3.3. SPP1 and ITGAX expression by cell type
Further, we examined the expression of SPP1 and ITGAX and their associations with cognitive decline and with neuropathologic indices with snRNASeq from 424 individuals and six major cell types (ast, ext, inh, mic, oli, and OPCs) plus 81 subpopulations from over 1.6 million nuclear transcriptomes. 38 , 39 We found that ITGAX is expressed only in microglia, and SPP1 is expressed in all major cell types of the DLPFC, highest in microglial and oligodendrocytes populations (Figure 4A). Our results indicate that individuals with higher SPP1 expression in excitatory neurons, inhibitory neurons, and oligodendrocytes had faster cognitive decline. Specifically, individuals exhibiting elevated SPP1 expression in excitatory neurons had a decline that was 18% faster compared to those with average expression. In inhibitory neurons, the decline was 22% faster, and in oligodendrocytes, it reached 35%. Consistent with the result for bulk gene expression, the association of ITGAX in microglia with cognitive decline was not significant (Table 2).
FIGURE 4.
Expression level of secreted phosphoprotein 1 (SPP1) and integrin subunit alpha X (ITGAX) and neuropathologies association analysis by cell type. (A) Expression level of the ITGAX and SPP1 genes by cell type (cell types: ast = astrocytes, ext = excitatory neurons, inh = inhibitory neurons, mic = microglia, oli = oligodendrocytes, and OPCs = oligodendrocyte precursor cells). (B) The associations of gene expression and neuropathologies, by cell type. Red represents a positive association. AD, Alzheimer's disease; CAA, cerebral amyloid angiopathy; Est, estimate; HS, hippocampal sclerosis; LATE, limbic‐predominant age‐related TDP‐43 encephalopathy; LB, Lewy bodies
TABLE 2.
Associations of cell‐type specific SPP1 and ITGAX with cognitive decline
Cell type | SPP1 | ITGAX |
---|---|---|
Astrocytes | −0.0066 (0.0054, 0.2261) | NA |
Excitatory neurons | −0.0159 (0.0057, 0.0052) | NA |
Inhibitory neurons | −0.0183 (0.0056, 0.0011) | NA |
Microglia | −0.0093 (0.0056,0.0971) | 0.0101 (0.0055, 0.0641) |
Oligodendrocytes | −0.0277 (0.0054,0.0000) | NA |
Oligodendrocyte precursor cells | −0.0105 (0.0056, 0.0611) | NA |
Note: In each cell, the three numbers are point estimate (slope of change with one unit increase in expression), standard error, and p‐value. NA = Not available, meaning the gene is not expressed in that particular cell type. ITGAX, integrin subunit alpha X; SPP1, secreted phosphoprotein 1.

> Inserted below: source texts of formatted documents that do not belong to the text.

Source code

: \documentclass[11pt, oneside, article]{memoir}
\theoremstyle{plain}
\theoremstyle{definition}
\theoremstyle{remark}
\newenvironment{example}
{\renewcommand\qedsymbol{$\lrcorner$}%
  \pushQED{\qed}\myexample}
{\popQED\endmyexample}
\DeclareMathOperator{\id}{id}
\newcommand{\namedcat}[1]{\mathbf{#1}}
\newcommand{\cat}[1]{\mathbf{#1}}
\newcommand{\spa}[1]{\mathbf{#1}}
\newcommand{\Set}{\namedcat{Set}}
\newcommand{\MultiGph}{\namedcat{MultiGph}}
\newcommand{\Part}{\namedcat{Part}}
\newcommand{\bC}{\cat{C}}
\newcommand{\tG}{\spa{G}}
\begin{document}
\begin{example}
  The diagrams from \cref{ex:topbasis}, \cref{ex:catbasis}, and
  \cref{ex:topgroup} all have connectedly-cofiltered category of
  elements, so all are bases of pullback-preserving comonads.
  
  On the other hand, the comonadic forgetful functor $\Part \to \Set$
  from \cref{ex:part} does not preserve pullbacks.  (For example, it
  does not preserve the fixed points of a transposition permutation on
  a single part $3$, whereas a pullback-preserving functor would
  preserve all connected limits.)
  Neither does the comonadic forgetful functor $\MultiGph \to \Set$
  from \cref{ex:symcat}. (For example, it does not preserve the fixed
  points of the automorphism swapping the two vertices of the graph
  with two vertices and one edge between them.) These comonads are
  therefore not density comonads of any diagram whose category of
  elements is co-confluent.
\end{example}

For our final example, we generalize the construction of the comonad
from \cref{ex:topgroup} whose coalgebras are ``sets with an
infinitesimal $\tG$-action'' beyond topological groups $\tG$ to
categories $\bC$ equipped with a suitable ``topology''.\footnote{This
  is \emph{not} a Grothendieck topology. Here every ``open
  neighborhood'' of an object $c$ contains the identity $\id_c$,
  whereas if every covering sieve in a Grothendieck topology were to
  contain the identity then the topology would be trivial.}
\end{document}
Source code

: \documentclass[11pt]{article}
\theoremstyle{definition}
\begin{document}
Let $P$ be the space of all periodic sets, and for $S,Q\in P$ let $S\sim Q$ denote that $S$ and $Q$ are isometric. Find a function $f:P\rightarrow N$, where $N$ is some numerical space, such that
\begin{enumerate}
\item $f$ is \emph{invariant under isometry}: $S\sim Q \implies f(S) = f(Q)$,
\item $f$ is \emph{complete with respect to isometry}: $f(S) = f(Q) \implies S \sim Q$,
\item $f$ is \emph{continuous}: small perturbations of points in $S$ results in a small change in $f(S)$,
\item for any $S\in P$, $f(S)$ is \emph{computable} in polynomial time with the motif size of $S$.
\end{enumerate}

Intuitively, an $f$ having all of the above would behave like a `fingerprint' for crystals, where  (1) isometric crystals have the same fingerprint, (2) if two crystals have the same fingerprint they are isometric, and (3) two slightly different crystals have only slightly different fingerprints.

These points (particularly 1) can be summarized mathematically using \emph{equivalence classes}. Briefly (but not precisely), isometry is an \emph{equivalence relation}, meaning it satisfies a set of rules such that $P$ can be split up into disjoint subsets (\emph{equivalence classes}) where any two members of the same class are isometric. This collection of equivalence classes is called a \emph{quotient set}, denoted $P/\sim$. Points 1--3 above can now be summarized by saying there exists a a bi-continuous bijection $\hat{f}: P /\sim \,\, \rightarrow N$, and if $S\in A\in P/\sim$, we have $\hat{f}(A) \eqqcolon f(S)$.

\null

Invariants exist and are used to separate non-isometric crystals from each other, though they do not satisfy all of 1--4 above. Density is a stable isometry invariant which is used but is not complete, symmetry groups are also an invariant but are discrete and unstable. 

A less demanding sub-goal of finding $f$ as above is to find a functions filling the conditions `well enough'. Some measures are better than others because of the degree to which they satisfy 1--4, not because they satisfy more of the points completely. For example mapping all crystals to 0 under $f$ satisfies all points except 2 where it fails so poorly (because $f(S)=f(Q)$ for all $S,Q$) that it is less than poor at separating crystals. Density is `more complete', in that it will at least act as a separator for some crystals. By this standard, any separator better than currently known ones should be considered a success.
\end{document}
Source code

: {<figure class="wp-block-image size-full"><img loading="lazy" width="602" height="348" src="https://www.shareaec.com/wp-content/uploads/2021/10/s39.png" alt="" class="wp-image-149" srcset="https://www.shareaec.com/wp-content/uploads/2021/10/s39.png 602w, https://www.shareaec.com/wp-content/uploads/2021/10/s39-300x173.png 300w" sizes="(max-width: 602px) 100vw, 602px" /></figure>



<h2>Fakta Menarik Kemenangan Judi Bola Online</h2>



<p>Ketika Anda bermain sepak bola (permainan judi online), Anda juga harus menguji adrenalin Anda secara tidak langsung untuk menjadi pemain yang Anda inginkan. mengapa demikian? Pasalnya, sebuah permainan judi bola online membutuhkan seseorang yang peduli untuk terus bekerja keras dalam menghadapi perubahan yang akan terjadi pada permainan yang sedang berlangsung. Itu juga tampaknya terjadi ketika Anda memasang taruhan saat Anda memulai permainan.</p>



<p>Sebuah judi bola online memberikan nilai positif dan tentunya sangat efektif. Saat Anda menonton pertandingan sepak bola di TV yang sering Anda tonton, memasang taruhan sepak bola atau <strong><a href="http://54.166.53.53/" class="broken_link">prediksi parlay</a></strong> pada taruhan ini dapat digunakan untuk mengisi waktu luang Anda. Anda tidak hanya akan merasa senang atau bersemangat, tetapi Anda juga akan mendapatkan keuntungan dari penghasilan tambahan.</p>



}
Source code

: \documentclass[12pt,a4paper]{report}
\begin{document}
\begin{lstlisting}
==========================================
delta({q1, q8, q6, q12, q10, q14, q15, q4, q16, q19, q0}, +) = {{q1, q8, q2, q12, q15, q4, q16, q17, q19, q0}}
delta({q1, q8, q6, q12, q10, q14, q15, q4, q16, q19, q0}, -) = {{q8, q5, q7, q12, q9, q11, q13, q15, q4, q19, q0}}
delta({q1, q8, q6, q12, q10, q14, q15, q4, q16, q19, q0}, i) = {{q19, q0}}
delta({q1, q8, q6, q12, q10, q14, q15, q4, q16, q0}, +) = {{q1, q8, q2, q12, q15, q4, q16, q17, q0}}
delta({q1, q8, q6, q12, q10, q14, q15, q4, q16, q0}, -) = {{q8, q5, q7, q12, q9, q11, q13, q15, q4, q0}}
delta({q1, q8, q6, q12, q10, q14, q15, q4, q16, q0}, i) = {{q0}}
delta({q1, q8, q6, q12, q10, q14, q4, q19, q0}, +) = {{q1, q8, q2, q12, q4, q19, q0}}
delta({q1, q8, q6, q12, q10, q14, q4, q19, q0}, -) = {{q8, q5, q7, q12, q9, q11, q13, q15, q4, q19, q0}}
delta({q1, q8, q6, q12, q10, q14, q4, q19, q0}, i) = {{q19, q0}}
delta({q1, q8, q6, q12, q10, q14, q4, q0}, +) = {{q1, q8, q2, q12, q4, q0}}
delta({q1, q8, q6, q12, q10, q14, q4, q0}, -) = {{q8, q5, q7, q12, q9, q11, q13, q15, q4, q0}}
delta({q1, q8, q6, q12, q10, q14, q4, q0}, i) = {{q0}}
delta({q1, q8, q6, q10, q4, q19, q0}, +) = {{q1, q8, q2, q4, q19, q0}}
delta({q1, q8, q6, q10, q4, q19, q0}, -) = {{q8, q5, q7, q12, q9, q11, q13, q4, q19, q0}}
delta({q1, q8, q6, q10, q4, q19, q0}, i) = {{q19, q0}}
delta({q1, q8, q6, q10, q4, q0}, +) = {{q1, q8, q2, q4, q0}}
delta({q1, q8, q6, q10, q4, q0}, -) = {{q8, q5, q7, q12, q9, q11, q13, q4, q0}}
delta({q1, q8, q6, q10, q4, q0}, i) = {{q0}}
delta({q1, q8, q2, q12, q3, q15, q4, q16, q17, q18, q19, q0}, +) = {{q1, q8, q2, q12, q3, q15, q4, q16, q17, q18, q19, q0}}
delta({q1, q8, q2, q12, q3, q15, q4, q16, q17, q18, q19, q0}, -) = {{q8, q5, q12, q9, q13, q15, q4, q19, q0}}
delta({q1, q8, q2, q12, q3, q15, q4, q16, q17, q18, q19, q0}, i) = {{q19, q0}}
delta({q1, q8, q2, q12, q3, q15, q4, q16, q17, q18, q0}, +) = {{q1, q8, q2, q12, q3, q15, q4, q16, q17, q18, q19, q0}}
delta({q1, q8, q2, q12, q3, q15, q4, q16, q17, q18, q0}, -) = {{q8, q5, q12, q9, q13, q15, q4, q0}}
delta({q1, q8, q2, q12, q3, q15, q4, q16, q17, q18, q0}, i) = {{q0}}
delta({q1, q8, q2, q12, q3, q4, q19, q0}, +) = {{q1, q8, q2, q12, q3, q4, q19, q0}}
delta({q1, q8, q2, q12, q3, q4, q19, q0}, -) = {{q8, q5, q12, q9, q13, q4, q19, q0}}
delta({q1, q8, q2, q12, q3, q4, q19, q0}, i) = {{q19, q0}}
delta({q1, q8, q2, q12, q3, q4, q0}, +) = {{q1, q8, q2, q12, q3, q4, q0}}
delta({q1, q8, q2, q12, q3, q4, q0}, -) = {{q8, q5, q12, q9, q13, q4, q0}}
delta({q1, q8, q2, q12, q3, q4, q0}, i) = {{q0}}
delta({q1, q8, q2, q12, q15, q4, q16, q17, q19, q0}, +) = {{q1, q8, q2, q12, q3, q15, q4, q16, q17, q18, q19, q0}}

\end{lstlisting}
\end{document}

We found that the associations between gene expression and neuropathologies are cell type dependent. Figure 4B shows that SPP1 in oligodendrocytes and microglial cells were associated with pathological AD diagnosis (OR = 1.367, 95% CI = 1.103 to 1.694 and OR = 1.57, 95% CI = 1.214 to 2.031, respectively). Separately, we observed that SPP1 in microglia was also associated with CAA, SPP1 in inhibitory neurons and OPCs were associated with atherosclerosis, and SPP1 in oligodendrocytes was associated with arteriolosclerosis. ITGAX in microglia was not associated with neuropathologies (Figure 4B).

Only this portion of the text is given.